Description of the task.
A complete, unaltered copy of the listing is needed. Write it out.

Supplied data.
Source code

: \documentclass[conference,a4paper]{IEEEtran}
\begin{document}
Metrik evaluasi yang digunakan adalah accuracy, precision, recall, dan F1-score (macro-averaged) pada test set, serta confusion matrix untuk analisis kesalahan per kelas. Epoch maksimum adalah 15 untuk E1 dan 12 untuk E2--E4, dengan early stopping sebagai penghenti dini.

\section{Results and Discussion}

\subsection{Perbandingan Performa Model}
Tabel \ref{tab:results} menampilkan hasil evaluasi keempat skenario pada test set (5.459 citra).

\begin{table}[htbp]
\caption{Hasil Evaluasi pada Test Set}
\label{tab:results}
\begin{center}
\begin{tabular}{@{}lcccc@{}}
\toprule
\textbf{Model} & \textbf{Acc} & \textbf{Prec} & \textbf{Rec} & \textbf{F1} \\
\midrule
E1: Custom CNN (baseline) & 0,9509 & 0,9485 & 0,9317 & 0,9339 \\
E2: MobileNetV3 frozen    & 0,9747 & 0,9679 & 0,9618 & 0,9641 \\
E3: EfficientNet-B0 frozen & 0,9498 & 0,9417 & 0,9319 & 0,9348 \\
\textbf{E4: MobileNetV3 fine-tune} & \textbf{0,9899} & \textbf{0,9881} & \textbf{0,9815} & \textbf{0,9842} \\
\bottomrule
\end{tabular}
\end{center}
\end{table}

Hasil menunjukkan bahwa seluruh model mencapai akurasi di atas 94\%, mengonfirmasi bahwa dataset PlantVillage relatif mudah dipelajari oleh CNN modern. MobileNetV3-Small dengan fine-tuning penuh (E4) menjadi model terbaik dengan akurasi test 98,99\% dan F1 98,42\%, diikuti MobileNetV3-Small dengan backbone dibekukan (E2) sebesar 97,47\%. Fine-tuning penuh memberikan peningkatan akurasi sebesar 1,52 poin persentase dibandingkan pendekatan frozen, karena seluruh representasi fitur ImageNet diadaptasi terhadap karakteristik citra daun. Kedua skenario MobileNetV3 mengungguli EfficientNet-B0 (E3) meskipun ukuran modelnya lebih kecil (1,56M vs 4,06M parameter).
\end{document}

Reply.
Source code

: \documentclass[conference,a4paper]{IEEEtran}
\begin{document}
Metrik evaluasi yang digunakan adalah accuracy, precision, recall, dan F1-score (macro-averaged) pada test set, serta confusion matrix untuk analisis kesalahan per kelas. Epoch maksimum adalah 15 untuk E1 dan 12 untuk E2--E4, dengan early stopping sebagai penghenti dini.

\section{Results and Discussion}

\subsection{Perbandingan Performa Model}
Tabel \ref{tab:results} menampilkan hasil evaluasi keempat skenario pada test set (5.459 citra).

\begin{table}[htbp]
\caption{Hasil Evaluasi pada Test Set}
\label{tab:results}
\begin{center}
\begin{tabular}{@{}lcccc@{}}
\toprule
\textbf{Model} & \textbf{Acc} & \textbf{Prec} & \textbf{Rec} & \textbf{F1} \\
\midrule
E1: Custom CNN (baseline) & 0,9509 & 0,9485 & 0,9317 & 0,9339 \\
E2: MobileNetV3 frozen    & 0,9747 & 0,9679 & 0,9618 & 0,9641 \\
E3: EfficientNet-B0 frozen & 0,9498 & 0,9417 & 0,9319 & 0,9348 \\
\textbf{E4: MobileNetV3 fine-tune} & \textbf{0,9899} & \textbf{0,9881} & \textbf{0,9815} & \textbf{0,9842} \\
\bottomrule
\end{tabular}
\end{center}
\end{table}

Hasil menunjukkan bahwa seluruh model mencapai akurasi di atas 94\%, mengonfirmasi bahwa dataset PlantVillage relatif mudah dipelajari oleh CNN modern. MobileNetV3-Small dengan fine-tuning penuh (E4) menjadi model terbaik dengan akurasi test 98,99\% dan F1 98,42\%, diikuti MobileNetV3-Small dengan backbone dibekukan (E2) sebesar 97,47\%. Fine-tuning penuh memberikan peningkatan akurasi sebesar 1,52 poin persentase dibandingkan pendekatan frozen, karena seluruh representasi fitur ImageNet diadaptasi terhadap karakteristik citra daun. Kedua skenario MobileNetV3 mengungguli EfficientNet-B0 (E3) meskipun ukuran modelnya lebih kecil (1,56M vs 4,06M parameter).
\end{document}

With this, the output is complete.